The 1991 Bailey and Pillard twin study on men looked at identical twins, fraternal twins, siblings that were not twins, and adopted siblings. Seeing traits significantly more often in pairs of identical twins than in the general population suggests heritability of the trait. The authors found that 52% of homosexual identical twins had a homosexual co- twin. Since that was much higher than the 2% rate of homosexuality in the general population at that time, such a large increase would indicate that genetic factors were highly likely. However, the subjects for this study were individuals recruited through gay publications. Besides the obvious problem of who would be likely to respond to such a solicitation, the data itself showed that even the adopted children in the study had five times the normal rate of homosexuality. A high rate in unrelated children indicates that the families of respondents were not typical of the general population. It is clear that the Bailey and Pillard study was subject to sampling bias.

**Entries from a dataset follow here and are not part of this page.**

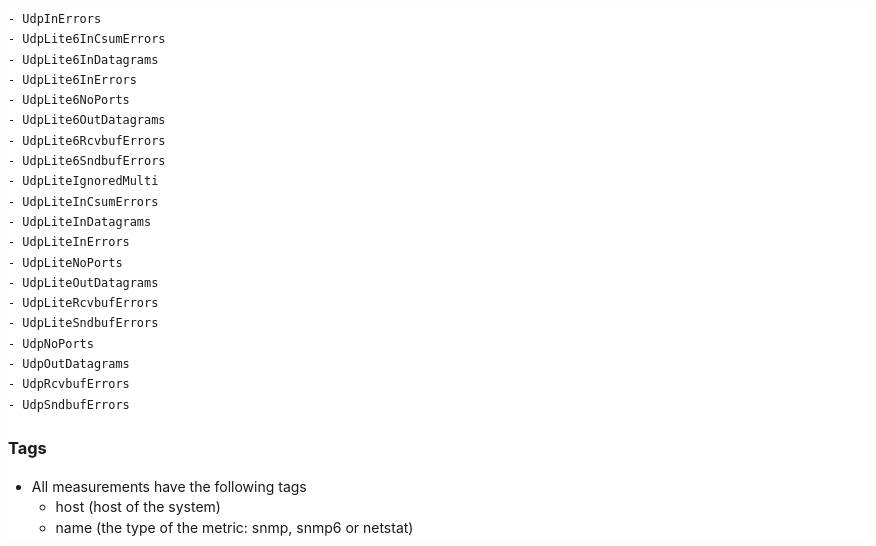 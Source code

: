     - UdpInErrors
    - UdpLite6InCsumErrors
    - UdpLite6InDatagrams
    - UdpLite6InErrors
    - UdpLite6NoPorts
    - UdpLite6OutDatagrams
    - UdpLite6RcvbufErrors
    - UdpLite6SndbufErrors
    - UdpLiteIgnoredMulti
    - UdpLiteInCsumErrors
    - UdpLiteInDatagrams
    - UdpLiteInErrors
    - UdpLiteNoPorts
    - UdpLiteOutDatagrams
    - UdpLiteRcvbufErrors
    - UdpLiteSndbufErrors
    - UdpNoPorts
    - UdpOutDatagrams
    - UdpRcvbufErrors
    - UdpSndbufErrors

### Tags
- All measurements have the following tags
    - host (host of the system)
    - name (the type of the metric: snmp, snmp6 or netstat)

In 1992 King and McDonald (“Homosexuals who are twins: A study of 46 Probands,” British Journal of Psychiatry 160) did a twin study using an unbiased sample. It showed only about 25% of homosexual identical twins had a co-twin who was homosexual. This is still higher than the general population so it could indicate some heritability, but King and McDonald also did something else that any good researcher would do. They looked into the possibility that there might be environmental factors causing even this relatively low rate of concordance. They found that “genetic factors are insufficient explanation of the development of sexual orientation” because of social factors, including “a relatively high likelihood of sexual relations occurring with same sex co-twins at some time, particularly in monozygotic [identical] pairs.” The identical twins were having a strong influence on each other.